(no subject)

Apr 01, 2005 19:26

"Walking this road, Without you, To remake forgotten promises and meet you at roads end. Faded Memories, Reconstucted Memories, A dream - a dream of you, In a world without you. The dream I see in the world without you, Torn dream, like a memory from the far past, I'd like to put it together, With you..."

Son of a fucking bitch! I hate this fucking life! I'm always left out! I'm always the 1 who's left out and left behind. Every1 right now on my buddylist is away at the mall. And nobody wants to invite me? Whenever I like to go out every1's either busy doing some "project" or busy with their other friends. I try and b nice and say;"Well, next time" Everytime I get the chance I always ask atleast 1 person if they wanna go. But no, when they go out "Let's not invite the ethnic boy that comes from a third-wrold country" Dude, that's just messed up. And when I do ask to go, no1 hears me. Oi, man the things I go through. the sad thing is I've gotten used to all this.

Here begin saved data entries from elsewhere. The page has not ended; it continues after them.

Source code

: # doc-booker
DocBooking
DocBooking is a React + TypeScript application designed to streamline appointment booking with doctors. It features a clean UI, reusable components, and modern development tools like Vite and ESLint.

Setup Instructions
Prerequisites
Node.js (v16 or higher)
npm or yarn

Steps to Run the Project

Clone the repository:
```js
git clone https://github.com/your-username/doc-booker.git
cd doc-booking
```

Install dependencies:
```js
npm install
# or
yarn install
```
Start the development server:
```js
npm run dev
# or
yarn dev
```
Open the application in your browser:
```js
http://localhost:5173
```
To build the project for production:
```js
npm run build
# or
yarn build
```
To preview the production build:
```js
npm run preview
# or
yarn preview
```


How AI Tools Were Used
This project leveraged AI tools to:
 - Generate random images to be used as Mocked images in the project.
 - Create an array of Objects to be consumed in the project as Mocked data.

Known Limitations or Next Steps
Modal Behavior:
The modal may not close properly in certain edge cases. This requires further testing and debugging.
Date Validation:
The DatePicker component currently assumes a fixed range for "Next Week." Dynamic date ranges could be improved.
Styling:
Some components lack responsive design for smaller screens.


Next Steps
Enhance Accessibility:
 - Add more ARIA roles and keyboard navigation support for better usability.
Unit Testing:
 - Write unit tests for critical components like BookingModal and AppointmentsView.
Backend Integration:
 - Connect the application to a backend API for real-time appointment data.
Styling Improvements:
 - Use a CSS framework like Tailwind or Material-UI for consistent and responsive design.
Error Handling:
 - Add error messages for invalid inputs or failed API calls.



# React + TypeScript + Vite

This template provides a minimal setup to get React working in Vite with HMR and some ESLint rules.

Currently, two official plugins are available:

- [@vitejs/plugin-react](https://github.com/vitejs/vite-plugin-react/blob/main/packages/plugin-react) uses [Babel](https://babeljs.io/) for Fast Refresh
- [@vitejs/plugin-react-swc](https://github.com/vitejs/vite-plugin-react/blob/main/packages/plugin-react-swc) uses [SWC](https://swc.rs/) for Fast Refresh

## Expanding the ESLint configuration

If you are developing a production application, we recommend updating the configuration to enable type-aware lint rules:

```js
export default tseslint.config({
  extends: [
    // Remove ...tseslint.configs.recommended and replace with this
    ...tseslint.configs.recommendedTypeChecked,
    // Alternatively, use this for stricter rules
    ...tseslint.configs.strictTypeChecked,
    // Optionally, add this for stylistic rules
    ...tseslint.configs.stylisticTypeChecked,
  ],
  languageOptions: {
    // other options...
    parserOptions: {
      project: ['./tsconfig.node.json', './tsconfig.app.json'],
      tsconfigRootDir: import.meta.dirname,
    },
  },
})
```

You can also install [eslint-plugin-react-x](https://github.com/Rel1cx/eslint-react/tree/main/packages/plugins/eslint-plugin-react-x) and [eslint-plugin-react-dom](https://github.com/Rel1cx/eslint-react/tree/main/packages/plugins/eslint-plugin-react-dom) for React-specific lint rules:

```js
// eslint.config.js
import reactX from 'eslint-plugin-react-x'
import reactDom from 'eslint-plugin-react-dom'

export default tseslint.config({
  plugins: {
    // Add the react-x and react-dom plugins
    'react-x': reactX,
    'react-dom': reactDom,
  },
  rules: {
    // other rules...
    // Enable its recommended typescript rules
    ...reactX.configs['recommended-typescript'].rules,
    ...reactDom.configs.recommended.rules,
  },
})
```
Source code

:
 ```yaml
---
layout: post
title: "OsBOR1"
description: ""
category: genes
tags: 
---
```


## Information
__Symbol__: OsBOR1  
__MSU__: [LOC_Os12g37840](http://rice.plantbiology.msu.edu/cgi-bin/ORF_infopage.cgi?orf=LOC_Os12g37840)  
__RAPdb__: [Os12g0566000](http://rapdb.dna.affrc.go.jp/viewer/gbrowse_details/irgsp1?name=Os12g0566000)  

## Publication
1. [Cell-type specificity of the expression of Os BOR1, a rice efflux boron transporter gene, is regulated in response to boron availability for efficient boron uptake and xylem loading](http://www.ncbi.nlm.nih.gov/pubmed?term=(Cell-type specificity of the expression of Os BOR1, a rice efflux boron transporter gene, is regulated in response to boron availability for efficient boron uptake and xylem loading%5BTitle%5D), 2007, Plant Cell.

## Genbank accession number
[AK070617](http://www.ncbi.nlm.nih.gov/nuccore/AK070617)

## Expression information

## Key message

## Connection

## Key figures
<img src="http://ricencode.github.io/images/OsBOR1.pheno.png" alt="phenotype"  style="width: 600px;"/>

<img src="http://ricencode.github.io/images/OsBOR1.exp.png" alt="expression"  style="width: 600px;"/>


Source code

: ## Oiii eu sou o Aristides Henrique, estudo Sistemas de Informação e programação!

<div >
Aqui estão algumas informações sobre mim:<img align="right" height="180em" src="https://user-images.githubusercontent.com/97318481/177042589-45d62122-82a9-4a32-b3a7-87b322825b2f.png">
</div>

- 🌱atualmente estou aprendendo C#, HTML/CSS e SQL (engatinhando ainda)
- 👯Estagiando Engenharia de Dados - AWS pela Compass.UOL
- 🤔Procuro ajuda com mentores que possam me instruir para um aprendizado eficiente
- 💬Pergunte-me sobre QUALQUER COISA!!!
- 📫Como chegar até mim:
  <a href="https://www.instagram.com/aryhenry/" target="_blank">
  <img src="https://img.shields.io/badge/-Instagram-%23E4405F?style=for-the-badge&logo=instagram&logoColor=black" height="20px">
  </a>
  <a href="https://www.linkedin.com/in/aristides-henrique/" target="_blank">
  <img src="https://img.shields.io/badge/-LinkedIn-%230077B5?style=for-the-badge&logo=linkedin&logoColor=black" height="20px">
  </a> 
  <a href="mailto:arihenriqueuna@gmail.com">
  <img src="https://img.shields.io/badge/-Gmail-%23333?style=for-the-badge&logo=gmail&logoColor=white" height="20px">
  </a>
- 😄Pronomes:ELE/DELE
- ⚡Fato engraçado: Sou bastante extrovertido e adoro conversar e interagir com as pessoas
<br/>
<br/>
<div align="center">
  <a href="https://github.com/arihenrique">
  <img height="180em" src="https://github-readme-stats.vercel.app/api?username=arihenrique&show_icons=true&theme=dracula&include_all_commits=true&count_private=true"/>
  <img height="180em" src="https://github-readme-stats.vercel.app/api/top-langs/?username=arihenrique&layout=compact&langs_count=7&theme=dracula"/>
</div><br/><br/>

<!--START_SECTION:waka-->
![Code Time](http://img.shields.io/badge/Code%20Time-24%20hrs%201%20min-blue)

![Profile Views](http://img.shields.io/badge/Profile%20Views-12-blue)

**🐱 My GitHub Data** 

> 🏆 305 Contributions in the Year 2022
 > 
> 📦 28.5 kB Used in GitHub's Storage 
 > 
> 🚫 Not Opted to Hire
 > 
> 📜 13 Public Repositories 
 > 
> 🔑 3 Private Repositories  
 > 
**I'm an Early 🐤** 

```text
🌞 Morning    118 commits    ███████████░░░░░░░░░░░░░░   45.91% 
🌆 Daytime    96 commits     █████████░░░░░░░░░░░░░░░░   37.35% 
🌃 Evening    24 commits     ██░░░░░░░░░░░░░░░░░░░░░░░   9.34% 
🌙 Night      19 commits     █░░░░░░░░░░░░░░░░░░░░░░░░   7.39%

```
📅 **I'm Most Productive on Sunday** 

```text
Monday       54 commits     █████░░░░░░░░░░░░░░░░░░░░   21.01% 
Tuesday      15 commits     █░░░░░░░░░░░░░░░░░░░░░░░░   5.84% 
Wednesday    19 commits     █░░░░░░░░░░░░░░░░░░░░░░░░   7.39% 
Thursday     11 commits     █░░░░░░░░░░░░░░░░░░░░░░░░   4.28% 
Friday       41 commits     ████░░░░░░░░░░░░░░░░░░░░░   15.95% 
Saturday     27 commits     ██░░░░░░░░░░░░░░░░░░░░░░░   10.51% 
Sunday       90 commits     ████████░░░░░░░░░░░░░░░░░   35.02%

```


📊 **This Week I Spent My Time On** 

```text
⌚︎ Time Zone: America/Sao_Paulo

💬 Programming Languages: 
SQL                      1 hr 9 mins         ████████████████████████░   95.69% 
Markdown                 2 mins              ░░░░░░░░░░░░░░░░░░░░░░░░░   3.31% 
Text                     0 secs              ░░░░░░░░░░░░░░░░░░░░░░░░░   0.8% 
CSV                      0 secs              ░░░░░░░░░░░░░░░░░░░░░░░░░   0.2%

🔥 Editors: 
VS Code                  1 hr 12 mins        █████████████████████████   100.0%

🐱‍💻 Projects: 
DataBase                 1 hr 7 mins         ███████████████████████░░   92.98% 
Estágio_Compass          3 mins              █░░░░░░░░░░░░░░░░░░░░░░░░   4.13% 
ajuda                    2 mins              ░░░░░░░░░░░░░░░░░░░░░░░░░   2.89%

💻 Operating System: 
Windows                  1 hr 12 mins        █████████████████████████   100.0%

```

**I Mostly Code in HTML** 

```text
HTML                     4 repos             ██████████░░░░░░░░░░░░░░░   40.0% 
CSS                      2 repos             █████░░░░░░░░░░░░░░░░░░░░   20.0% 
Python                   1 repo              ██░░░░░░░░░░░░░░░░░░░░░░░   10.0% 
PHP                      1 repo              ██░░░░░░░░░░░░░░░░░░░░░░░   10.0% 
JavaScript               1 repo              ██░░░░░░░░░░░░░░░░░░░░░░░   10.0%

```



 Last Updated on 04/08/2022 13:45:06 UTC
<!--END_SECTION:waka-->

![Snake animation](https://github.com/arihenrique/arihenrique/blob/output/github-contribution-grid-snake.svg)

And yes, I'm still on my "No helping people" strike....What's the point? Why should I bother when I end up getting fucked? Why should I help? So I can pretend I have a "reason".Nothing this week is going my way! I swear I'm gonna go crazy soon. If it's not because of some1, I'll make myself go crazy.

People let me ask u this. Is it me? Is it my personality? Cuz I can change that. I'll become a totally different person. It's not that hard. I've done it before. It's my looks isn't it. I knew it. Ok ok I might not able to change how I look, but I can change everything else. It's my looks. It's not my fault I'm busted. I wish I looked better but hey, not gonna happen. What is it about me? I mean all u ppl say "Oh he's nice and sweet and funny and blah blah blah blah!" It's 2 girls.(Yea I kno I'm greedy.)But nooooo I can't b happy...Oh no of course not. Come on! Seriously, is it my looks? How I act? Tell me plzzz! It's hard when u see, talk, w/e with the person u like every fucking day and have to lie to ur self. But noo I can't tell her cuz then it get's akward and weird and then she starts to act differently around u. She doesn't talk to u as much. Come on ppl. Give me a hint. Tell me my flaws so I can improve on them.

Holy shit I wrote alot an didn't even notice it. See? I had a bad week. I wrote a lot. I could atleast use some comfort here. that might help just a tad bit.